Please filter the data down to the lines that include the word "degree" and copy them.

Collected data
########
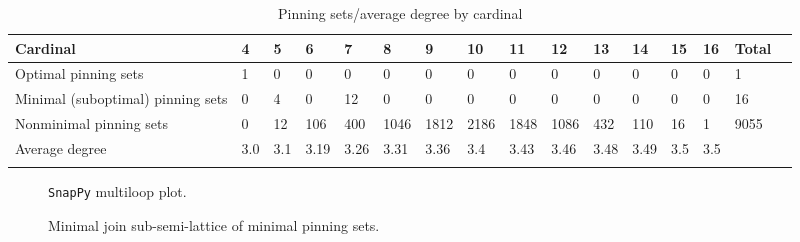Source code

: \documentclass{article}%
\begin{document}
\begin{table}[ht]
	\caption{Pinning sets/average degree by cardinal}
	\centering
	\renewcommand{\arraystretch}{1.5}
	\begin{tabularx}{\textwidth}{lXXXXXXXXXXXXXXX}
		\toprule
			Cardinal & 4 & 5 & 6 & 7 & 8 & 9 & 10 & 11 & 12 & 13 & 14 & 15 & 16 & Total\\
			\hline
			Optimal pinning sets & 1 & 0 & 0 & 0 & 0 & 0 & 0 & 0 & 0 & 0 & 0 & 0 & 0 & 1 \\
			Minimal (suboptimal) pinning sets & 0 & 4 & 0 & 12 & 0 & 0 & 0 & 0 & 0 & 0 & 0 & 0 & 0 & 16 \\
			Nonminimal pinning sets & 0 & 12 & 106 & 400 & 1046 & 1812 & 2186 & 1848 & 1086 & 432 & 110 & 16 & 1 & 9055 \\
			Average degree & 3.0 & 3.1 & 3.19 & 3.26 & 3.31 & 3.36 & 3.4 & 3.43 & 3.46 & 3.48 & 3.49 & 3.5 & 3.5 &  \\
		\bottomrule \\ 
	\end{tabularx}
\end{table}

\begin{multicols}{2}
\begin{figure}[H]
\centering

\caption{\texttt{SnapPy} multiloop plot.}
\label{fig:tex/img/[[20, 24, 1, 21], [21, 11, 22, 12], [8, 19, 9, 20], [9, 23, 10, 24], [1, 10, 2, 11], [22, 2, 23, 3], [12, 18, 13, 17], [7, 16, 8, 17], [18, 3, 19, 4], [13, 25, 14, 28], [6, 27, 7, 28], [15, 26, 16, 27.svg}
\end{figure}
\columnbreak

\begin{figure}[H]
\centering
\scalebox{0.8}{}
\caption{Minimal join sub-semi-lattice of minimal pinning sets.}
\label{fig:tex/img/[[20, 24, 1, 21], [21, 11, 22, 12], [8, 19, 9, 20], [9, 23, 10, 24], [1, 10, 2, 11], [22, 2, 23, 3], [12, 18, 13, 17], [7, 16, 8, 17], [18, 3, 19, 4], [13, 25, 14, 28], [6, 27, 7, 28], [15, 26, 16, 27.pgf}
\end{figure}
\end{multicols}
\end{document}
########
THE COMPLETED TASK.
	\caption{Pinning sets/average degree by cardinal}
			Average degree & 3.0 & 3.1 & 3.19 & 3.26 & 3.31 & 3.36 & 3.4 & 3.43 & 3.46 & 3.48 & 3.49 & 3.5 & 3.5 &  \\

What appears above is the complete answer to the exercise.